Depending on your location and network connectivity that experience can easily be very unproductive ("click on navigator tree - go grab a coffee - enjoy the hot beverage while all sub-objects are populated").
All that leaves out all the license discussions, but in my eyes the HXE really is about _not_ to have a commercial license.
With HXE there's now the legal, paved way option to have HANA in a dev. environment similar to most other dev. environments. Distributed, local, completely in the hand of the developer - no IT team involvement required.
Now, that's - to me - where this offering ends.
There's no development life-cycle enabled out of the box.
There's no build-in "publish to HCP" deployment target, no CI server setup, no release management, no dev-ops, ...
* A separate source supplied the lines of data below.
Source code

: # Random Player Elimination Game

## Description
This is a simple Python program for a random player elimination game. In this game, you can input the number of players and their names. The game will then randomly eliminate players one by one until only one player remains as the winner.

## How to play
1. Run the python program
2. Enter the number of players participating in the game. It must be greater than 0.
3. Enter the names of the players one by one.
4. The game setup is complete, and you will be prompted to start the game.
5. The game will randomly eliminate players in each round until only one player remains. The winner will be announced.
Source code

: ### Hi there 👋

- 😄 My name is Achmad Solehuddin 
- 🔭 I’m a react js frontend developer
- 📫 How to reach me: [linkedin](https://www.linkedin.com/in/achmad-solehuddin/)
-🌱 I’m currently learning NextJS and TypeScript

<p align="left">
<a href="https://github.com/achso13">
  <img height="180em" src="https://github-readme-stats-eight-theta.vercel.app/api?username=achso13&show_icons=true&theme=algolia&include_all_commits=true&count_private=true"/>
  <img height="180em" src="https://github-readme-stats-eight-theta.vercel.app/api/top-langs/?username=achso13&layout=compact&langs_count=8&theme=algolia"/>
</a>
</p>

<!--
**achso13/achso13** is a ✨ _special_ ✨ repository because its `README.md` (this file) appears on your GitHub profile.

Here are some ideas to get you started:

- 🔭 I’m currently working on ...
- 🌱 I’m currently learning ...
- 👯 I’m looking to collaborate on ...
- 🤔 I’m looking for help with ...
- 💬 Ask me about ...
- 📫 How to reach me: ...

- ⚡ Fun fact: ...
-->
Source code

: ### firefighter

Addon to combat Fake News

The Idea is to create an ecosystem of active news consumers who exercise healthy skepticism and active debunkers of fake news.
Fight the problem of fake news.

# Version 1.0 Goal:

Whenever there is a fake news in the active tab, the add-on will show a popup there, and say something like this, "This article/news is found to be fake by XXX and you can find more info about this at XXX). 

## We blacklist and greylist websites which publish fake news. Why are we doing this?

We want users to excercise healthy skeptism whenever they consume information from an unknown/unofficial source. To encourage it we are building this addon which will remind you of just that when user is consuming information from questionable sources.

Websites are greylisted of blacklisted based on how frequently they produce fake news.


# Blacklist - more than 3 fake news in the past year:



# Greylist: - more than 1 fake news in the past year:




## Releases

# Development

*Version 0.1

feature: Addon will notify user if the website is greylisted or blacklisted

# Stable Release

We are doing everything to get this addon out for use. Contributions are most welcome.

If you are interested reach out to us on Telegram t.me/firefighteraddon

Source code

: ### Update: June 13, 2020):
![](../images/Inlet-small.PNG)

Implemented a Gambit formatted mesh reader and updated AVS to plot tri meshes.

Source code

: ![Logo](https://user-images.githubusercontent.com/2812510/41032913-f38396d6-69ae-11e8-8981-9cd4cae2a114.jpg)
If I read your blog correctly, the move from the sandpit-environment to a published and marketed solution was one of the big question marks for you. I agree that HXE doesn't provide that - but I also would say, that it's (at least in its current incarnation) really not a HCP-in-a-box environment but rather a on prem. HANA-in-a-box.
Where I personally fail to follow the argument is the memory limitation.
I still have to see the common development task that really really is not doable without more than X GBs of memory. The vast majority of cases can be worked, developed, tested and proven based on a small subset of data.
When it comes to scaling, throughput and data volume handling, it's of course required to test the assumptions and see if the predictions were correct. But for that real-world test, the full blown infrastructure is required anyhow. Scaling applications does not happen on a single developer laptop - it's always an infrastructure task.
Looked at it from the other side, there's plenty of interesting things you can do with small data sets and clever processing approaches.
Cheers,
Lars
Hi Graham,
Great post and some good questions. I think this announcement will greatly benefit small/mid size companies and also give an easy start for everyone to quickly build applications using HANA platform. Here are my thoughts and I will stay away from programming languages 🙂
Though currently we can't run HANA-X on HCP, we could still install HANA-X on-premise or in the cloud (AWS/Azure) , build HANA models (say for a new business process) and expose the data via XS-OData services. The services can be consumed in HCP (in the usual manner) and we can build applications on top of these XS-OData services. This way, customers can possibly leverage other HCP services (like Security/UXaaS/Mobile etc)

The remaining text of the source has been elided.